Digital transformation within healthcare has introduced advanced technological frameworks capable of capturing and analyzing physiological information in real time [6]. Development of connected health devices and biomedical sensors enables continuous monitoring of cardiac parameters beyond traditional hospital environments [7]. Wearable technologies equipped with electrocardiogram sensors, photoplethysmography modules, blood pressure monitors, and activity tracking units generate large volumes of physiological data reflecting cardiovascular activity during everyday life. Wireless communication networks enable seamless transmission of this data to remote processing platforms designed for storage, analysis, and clinical interpretation [8]. Continuous monitoring of cardiac signals provides valuable insight into physiological variations that remain undetected during routine clinical examinations. Integration of digital health platforms with patient monitoring devices contributes to a more responsive healthcare environment capable of detecting subtle changes in cardiovascular activity. Digital cardiology represents an emerging field that combines medical knowledge with computational technologies to enhance diagnosis, monitoring, and treatment of heart diseases [9]. Data generated through wearable devices and medical sensors contributes to large-scale cardiovascular datasets that support research and development of intelligent diagnostic systems. Continuous digital monitoring also strengthens preventive healthcare strategies by enabling early recognition of abnormal cardiac patterns associated with potential disease progression [10]. Expansion of digital healthcare infrastructures therefore plays a vital role in transforming cardiovascular care into a more proactive and patient-centered discipline.

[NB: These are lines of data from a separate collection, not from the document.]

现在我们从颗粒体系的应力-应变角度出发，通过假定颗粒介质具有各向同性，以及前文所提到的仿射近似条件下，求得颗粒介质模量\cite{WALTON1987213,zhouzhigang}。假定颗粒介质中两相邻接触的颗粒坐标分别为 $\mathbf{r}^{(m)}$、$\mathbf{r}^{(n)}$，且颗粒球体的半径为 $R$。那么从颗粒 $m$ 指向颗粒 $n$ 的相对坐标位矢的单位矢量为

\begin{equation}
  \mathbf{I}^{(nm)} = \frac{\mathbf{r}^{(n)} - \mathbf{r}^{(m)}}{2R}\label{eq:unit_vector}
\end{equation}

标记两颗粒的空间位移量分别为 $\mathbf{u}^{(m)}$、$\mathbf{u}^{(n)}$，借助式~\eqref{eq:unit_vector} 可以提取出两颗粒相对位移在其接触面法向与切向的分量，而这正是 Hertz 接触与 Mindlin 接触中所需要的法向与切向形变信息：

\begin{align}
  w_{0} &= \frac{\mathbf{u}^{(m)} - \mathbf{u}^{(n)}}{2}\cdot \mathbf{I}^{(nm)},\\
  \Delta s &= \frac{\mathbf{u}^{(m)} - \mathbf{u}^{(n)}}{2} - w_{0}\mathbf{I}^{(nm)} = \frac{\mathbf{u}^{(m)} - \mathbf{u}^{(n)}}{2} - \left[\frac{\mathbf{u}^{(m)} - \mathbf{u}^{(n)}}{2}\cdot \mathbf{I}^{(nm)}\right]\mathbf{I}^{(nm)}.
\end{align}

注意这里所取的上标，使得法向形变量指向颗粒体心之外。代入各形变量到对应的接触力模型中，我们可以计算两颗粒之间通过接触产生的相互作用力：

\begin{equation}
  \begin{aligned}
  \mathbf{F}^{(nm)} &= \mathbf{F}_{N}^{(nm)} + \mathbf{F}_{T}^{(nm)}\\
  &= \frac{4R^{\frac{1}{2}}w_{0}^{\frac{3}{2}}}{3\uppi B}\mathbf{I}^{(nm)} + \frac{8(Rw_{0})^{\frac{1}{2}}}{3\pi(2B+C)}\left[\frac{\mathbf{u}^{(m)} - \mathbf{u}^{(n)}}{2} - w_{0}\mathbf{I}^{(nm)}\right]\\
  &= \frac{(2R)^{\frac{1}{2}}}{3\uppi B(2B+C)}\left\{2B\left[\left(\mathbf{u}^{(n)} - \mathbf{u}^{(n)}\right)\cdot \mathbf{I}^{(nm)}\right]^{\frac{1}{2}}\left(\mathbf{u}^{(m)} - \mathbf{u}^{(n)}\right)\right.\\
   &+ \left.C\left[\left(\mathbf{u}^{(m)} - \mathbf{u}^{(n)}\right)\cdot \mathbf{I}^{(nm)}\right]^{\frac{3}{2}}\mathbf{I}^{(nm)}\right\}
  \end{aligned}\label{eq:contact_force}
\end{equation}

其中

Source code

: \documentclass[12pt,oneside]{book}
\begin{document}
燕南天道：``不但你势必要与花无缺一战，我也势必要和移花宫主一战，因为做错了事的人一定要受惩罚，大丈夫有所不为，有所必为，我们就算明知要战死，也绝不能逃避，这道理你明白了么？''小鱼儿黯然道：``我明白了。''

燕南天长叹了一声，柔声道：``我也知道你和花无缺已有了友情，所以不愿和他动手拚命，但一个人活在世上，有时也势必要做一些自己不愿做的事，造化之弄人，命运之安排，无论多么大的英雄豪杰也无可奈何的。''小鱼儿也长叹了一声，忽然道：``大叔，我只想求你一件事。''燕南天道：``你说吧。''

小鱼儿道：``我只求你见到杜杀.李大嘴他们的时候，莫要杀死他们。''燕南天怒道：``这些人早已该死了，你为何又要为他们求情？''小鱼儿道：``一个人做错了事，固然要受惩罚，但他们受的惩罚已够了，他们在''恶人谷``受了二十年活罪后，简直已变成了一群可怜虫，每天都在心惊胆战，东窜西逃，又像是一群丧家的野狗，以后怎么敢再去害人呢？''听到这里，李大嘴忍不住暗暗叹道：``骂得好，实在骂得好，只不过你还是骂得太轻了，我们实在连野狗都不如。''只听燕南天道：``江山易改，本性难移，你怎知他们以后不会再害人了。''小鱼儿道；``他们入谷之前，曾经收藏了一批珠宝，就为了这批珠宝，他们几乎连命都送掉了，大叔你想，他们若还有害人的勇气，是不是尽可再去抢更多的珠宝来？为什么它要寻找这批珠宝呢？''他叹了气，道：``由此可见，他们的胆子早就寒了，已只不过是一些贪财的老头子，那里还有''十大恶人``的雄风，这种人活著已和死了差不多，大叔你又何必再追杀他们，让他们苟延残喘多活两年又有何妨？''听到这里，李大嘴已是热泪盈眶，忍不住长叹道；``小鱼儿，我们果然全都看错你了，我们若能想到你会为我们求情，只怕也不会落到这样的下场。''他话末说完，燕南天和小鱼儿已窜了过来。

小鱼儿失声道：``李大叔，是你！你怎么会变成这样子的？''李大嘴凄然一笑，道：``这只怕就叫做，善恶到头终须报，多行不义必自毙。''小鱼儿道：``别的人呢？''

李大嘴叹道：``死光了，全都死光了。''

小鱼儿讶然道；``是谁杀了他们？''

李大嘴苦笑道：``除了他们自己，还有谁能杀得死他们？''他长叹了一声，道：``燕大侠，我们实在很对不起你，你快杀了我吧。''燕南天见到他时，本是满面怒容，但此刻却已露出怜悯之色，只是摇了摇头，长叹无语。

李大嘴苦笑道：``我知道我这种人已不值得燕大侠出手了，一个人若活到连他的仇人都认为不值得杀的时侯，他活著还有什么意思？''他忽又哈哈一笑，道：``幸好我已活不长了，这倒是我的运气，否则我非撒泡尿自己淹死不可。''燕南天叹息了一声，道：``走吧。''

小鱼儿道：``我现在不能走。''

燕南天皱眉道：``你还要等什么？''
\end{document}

Artificial Intelligence has become an essential technological component within modern digital cardiology systems due to its ability to analyze complex medical datasets and identify meaningful patterns associated with disease risk [11]. Machine learning algorithms process structured clinical data and physiological signals to support automated diagnosis and predictive analysis of cardiovascular disorders. Computational models trained on historical medical records evaluate relationships between multiple health indicators including cholesterol levels, blood pressure measurements, heart rate variability, and electrocardiographic signals [12]. Predictive analytics derived from such models enables identification of individuals at elevated risk of cardiovascular complications before clinical symptoms become evident. Deep learning approaches have also demonstrated strong potential in analyzing complex biomedical signals and medical imaging datasets [13]. Neural network architectures capable of recognizing intricate waveform patterns enable accurate classification of cardiac arrhythmias and detection of abnormal electrical activity within the heart. Automated analysis of electrocardiogram signals using deep learning models contributes to improved diagnostic accuracy and reduced dependency on manual interpretation of cardiac data [14]. Integration of artificial intelligence within cardiovascular monitoring platforms strengthens the ability to extract meaningful information from large volumes of sensor-generated health data. Intelligent algorithms support continuous risk assessment, predictive modeling, and decision support capabilities that enhance clinical evaluation of cardiovascular conditions and improve early disease detection [15].